Evocar a nuestros ancestros desde el trauma

El perdón que libera de rencores, cura heridas, dignifica la persona

El mes de noviembre es un tiempo propicio para evocar nuestros difuntos. El catecismo de la Iglesia Católica, cita a san Juan Crisóstomo en una muy consoladora homilía en la que nos habla de la oración a los difuntos: «Llevémosles socorros y hagamos su conmemoración. Si los hijos de Job fueron purificados por el sacrificio de su padre (cf. Jb 1, 5), ¿por qué habríamos de dudar de que nuestras ofrendas por los muertos les lleven un cierto consuelo? […] No dudemos, pues, en socorrer a los que han partido y en ofrecer nuestras plegarias por ellos» (In epistulam I ad Corinthios homilia 41, 5).

La reverencia que merece el pasado, la muerte en sí, y si más no, por muy mal que lo hicieran, los que nos dieron la vida, hoy parece romperse cuando retrotraemos lo que hicieron culpándoles de nuestro sino.

Se está imponiendo una práctica de dudosa validez científica dónde se evoca el pasado, para descubrir el origen de los males presentes. Se descubren traumas, hechos, anécdotas que hacen ver que nuestra condición de persona frustrada tiene su origen en aquellos hechos escondidos en nuestra memoria y que cobran luz con estas prácticas de rememoración consciente o inconsciente.

Hay que decir que no en pocos casos las personas que participan en estos eventos, no solo no avanzan en el bienestar emocional, sino que pierden el apoyo que antes tenían en la historia de su pasado. Aquel padre, madre o abuelo pasan a ser referentes de mi historia personal a perturbadores de mi presente.

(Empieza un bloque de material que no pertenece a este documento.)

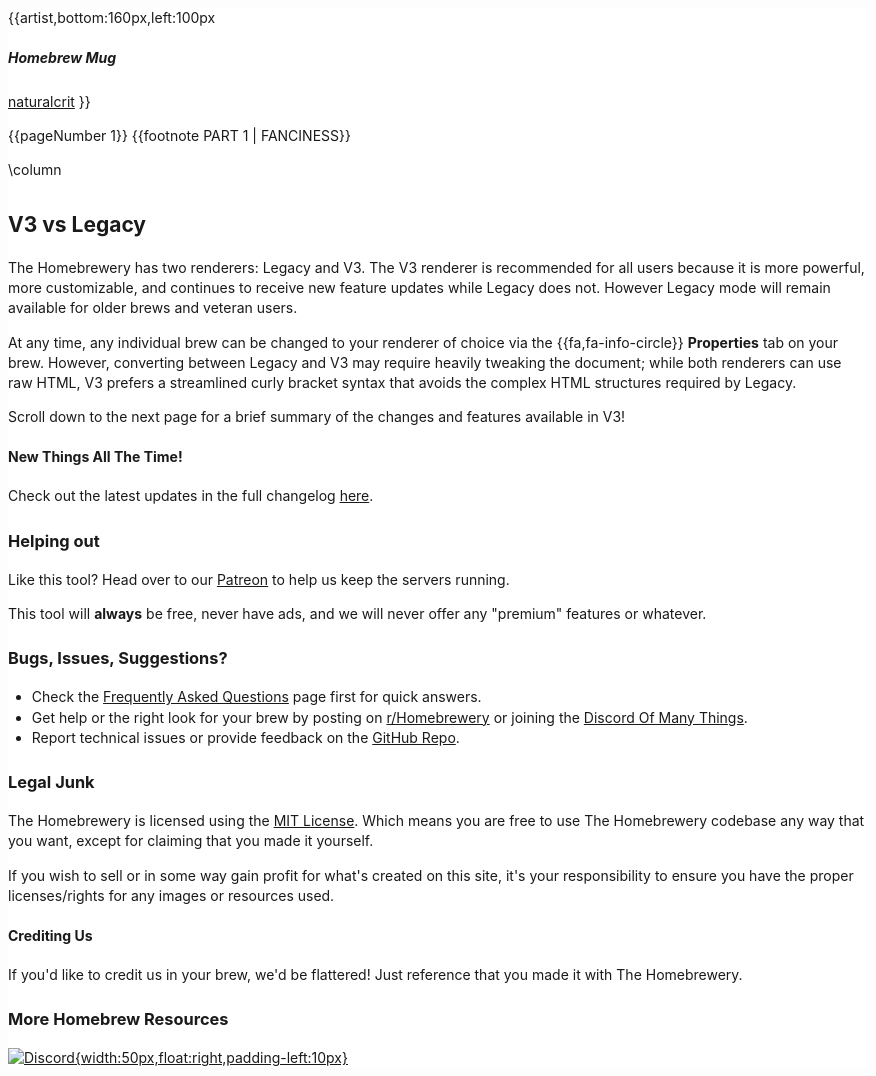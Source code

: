 {{artist,bottom:160px,left:100px
##### Homebrew Mug
[naturalcrit](https://homebrew.naturalcrit.com)
}}

{{pageNumber 1}}
{{footnote PART 1 | FANCINESS}}

\column

## V3 vs Legacy
The Homebrewery has two renderers: Legacy and V3. The V3 renderer is recommended for all users because it is more powerful, more customizable, and continues to receive new feature updates while Legacy does not. However Legacy mode will remain available for older brews and veteran users.
	
At any time, any individual brew can be changed to your renderer of choice via the {{fa,fa-info-circle}} **Properties** tab on your brew. However, converting between Legacy and V3 may require heavily tweaking the document; while both renderers can use raw HTML, V3 prefers a streamlined curly bracket syntax that avoids the complex HTML structures required by Legacy.


Scroll down to the next page for a brief summary of the changes and features available in V3!
#### New Things All The Time!
Check out the latest updates in the full changelog [here](/changelog).

### Helping out
Like this tool? Head over to our [Patreon](https://www.patreon.com/Naturalcrit) to help us keep the servers running.


This tool will **always** be free, never have ads, and we will never offer any "premium" features or whatever.

### Bugs, Issues, Suggestions?
- Check the [Frequently Asked Questions](/faq) page first for quick answers.
- Get help or the right look for your brew by posting on [r/Homebrewery](https://www.reddit.com/r/homebrewery/submit?selftext=true&title=%5BIssue%5D%20Describe%20Your%20Issue%20Here) or joining the [Discord Of Many Things](https://discord.gg/by3deKx).
- Report technical issues or provide feedback on the [GitHub Repo](https://github.com/naturalcrit/homebrewery/).

### Legal Junk
The Homebrewery is licensed using the [MIT License](https://github.com/naturalcrit/homebrewery/blob/master/license). Which means you are free to use The Homebrewery codebase any way that you want, except for claiming that you made it yourself.

If you wish to sell or in some way gain profit for what's created on this site, it's your responsibility to ensure you have the proper licenses/rights for any images or resources used.
#### Crediting Us
If you'd like to credit us in your brew, we'd be flattered! Just reference that you made it with The Homebrewery.

### More Homebrew Resources
[![Discord](/assets/discordOfManyThings.svg){width:50px,float:right,padding-left:10px}](https://discord.gg/by3deKx)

Me ha llegado la noticia de que estas prácticas se realizan incluso en iglesias católicas que además suelen realizar prácticas también “paranormales” como las famosas misas de sanación, dónde lo fenomenológico prevalece sobre lo litúrgico y teológico.

Pero volviendo al tema de evocar a nuestros progenitores o ancestros desde el trauma, observamos el cambio de paradigma que surge en nuestra época con respecto al juicio o valoración que hacemos de nuestros mayores difuntos o no.

Uno de los factores que cambia es la distancia epistemológica, histórica y temporal que se marcaba como algo establecido entre vivos y muertos, padres e hijos, etc. Era lo que vulgarmente se llamaba el respeto.  La distancia no solo era en el tiempo, ubicando cada uno en su siglo. El pertenecer a una época, a un mundo concreto, suponía la autonomía para residir en su estadio, mundo, época, eternidad. La distancia marcaba un espacio diferente al presente. Ahora esta distancia se rompe. Se juzga, se piensa, se vive, como si aquellos que pertenecían al pasado inaccesible estuvieran en nuestro presente.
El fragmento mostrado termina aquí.